Task statement -
Lines from the line with "Saarnastuolinasihanpa" to the line with "Saarnastuolinanihankaan" in the entries below, and only those, must be output exactly, with both ends included.

■ ■ ■ ■ ■

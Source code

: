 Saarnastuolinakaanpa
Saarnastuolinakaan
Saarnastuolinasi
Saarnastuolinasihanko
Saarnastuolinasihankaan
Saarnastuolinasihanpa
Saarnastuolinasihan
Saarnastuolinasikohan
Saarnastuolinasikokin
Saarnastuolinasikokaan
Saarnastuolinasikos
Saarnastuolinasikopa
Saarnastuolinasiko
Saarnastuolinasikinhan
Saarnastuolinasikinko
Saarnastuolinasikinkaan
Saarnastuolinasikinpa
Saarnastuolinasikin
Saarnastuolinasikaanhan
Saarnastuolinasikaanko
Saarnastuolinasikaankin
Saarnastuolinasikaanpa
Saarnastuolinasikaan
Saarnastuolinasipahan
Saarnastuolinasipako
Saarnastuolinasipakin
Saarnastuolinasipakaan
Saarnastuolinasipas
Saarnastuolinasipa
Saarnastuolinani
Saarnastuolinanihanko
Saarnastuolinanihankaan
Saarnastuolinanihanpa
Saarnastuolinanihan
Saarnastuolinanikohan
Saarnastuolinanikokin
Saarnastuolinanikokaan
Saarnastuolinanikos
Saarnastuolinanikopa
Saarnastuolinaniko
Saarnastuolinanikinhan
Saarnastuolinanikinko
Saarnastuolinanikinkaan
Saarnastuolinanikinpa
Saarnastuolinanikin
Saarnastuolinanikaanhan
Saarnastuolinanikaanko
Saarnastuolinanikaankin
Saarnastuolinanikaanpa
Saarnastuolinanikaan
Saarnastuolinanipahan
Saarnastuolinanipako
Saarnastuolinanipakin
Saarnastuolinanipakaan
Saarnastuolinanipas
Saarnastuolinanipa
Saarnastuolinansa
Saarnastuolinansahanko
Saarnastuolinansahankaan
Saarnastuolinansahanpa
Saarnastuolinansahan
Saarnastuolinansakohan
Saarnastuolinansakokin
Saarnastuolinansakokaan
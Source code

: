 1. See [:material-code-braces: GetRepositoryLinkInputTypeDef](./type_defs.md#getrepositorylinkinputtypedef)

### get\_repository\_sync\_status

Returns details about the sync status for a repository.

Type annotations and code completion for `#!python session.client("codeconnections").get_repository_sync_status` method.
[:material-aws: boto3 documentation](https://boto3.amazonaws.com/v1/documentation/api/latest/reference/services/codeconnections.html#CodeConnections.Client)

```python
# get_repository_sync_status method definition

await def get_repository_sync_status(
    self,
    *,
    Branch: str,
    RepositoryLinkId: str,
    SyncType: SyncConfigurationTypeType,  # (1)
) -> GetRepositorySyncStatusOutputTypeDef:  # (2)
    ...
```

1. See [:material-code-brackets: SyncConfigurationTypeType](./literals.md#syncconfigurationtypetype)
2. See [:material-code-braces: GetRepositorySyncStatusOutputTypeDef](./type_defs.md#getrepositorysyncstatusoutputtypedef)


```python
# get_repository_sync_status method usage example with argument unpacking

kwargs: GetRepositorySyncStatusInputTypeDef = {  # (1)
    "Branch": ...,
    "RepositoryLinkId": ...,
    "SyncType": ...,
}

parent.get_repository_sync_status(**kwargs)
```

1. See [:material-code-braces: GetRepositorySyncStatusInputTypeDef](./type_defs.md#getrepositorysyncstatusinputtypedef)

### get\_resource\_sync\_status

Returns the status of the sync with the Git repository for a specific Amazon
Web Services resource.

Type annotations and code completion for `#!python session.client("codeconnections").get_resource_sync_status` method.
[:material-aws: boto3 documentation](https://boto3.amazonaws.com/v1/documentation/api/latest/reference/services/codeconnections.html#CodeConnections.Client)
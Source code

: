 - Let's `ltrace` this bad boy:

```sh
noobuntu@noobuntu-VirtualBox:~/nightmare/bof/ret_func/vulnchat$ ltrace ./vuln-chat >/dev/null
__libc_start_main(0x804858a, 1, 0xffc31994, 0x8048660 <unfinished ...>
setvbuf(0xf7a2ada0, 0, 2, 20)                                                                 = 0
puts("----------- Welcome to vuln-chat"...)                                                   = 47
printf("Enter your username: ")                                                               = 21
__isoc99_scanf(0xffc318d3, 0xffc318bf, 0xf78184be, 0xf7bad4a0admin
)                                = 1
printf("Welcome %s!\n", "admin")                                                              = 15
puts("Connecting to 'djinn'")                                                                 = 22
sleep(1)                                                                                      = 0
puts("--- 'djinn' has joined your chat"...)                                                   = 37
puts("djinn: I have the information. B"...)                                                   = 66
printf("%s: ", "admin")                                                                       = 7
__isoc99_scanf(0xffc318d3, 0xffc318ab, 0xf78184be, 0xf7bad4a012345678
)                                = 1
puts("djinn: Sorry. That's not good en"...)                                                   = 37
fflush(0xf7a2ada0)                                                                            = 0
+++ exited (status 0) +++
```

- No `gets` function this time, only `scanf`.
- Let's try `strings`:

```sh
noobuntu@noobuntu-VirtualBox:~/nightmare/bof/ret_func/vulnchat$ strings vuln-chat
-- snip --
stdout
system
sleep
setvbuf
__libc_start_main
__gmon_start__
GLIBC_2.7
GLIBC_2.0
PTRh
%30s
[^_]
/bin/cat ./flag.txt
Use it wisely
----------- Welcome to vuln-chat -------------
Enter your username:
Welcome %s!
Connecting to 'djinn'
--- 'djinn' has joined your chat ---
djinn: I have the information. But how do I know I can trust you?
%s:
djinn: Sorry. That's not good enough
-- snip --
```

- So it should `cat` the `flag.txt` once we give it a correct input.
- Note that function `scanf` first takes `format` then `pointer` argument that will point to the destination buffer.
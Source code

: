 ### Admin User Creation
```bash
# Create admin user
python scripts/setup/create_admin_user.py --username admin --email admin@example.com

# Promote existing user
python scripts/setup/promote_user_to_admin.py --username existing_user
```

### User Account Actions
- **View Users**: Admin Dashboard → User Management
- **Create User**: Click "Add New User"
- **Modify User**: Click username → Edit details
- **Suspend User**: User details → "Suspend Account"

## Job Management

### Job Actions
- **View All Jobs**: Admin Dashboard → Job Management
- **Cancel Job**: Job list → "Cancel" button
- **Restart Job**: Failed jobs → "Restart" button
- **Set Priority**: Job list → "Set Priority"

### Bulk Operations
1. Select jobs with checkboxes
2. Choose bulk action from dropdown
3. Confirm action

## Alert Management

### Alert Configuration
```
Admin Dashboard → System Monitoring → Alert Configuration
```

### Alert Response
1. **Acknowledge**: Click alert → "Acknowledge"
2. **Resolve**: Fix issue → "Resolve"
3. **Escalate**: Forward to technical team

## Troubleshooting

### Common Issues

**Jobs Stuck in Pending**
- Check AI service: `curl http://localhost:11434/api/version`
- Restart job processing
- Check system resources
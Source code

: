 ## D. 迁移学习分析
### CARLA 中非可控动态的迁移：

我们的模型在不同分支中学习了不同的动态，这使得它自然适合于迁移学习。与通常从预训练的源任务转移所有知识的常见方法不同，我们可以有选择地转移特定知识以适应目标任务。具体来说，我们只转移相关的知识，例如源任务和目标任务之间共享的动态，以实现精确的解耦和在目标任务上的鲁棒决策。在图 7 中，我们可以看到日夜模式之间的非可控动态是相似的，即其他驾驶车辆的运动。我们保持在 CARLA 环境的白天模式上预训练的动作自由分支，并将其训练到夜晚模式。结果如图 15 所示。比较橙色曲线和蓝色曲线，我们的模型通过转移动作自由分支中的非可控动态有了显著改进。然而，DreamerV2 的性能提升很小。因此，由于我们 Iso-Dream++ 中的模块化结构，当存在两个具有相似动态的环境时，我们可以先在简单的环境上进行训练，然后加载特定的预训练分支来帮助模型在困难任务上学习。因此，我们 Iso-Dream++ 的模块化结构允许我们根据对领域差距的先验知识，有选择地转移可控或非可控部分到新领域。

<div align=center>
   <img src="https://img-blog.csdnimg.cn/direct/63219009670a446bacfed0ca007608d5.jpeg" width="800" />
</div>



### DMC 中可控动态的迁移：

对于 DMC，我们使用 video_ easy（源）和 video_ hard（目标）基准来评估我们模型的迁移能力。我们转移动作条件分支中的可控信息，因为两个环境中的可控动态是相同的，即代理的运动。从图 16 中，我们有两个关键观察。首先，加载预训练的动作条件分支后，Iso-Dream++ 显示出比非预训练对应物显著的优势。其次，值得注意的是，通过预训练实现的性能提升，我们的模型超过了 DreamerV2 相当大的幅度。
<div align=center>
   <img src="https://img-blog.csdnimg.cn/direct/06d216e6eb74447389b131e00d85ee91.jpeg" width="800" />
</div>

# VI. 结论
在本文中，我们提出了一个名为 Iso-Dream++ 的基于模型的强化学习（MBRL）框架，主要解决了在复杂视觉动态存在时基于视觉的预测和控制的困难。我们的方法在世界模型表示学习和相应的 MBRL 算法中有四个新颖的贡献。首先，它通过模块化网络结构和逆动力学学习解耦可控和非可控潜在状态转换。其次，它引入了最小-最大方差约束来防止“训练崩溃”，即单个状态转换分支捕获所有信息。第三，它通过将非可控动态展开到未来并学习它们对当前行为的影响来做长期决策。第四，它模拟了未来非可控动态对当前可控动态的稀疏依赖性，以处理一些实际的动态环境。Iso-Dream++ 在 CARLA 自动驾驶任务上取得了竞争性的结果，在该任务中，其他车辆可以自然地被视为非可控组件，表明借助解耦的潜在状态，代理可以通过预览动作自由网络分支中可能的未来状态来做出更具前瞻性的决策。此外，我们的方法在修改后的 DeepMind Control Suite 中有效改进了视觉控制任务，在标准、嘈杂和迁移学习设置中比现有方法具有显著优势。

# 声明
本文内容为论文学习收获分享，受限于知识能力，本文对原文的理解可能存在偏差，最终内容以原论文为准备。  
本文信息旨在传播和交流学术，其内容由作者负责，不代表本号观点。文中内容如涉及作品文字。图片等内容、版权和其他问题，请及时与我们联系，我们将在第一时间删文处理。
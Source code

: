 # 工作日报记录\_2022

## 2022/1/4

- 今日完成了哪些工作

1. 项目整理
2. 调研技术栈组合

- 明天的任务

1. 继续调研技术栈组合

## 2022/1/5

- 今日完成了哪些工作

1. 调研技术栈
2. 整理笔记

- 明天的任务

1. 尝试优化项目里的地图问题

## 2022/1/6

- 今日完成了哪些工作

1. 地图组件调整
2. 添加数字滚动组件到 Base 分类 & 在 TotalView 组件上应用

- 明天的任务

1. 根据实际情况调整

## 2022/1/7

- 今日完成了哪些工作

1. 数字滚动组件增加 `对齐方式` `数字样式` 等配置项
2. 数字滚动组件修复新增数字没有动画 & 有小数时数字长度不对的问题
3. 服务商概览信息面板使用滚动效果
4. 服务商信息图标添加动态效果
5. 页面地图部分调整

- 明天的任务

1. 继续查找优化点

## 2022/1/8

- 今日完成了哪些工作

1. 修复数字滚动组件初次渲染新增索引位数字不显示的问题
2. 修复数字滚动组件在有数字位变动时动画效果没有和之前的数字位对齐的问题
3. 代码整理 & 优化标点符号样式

■ ■ ■ ■ ■

Result of the exercise -
Saarnastuolinasihanpa
Saarnastuolinasihan
Saarnastuolinasikohan
Saarnastuolinasikokin
Saarnastuolinasikokaan
Saarnastuolinasikos
Saarnastuolinasikopa
Saarnastuolinasiko
Saarnastuolinasikinhan
Saarnastuolinasikinko
Saarnastuolinasikinkaan
Saarnastuolinasikinpa
Saarnastuolinasikin
Saarnastuolinasikaanhan
Saarnastuolinasikaanko
Saarnastuolinasikaankin
Saarnastuolinasikaanpa
Saarnastuolinasikaan
Saarnastuolinasipahan
Saarnastuolinasipako
Saarnastuolinasipakin
Saarnastuolinasipakaan
Saarnastuolinasipas
Saarnastuolinasipa
Saarnastuolinani
Saarnastuolinanihanko
Saarnastuolinanihankaan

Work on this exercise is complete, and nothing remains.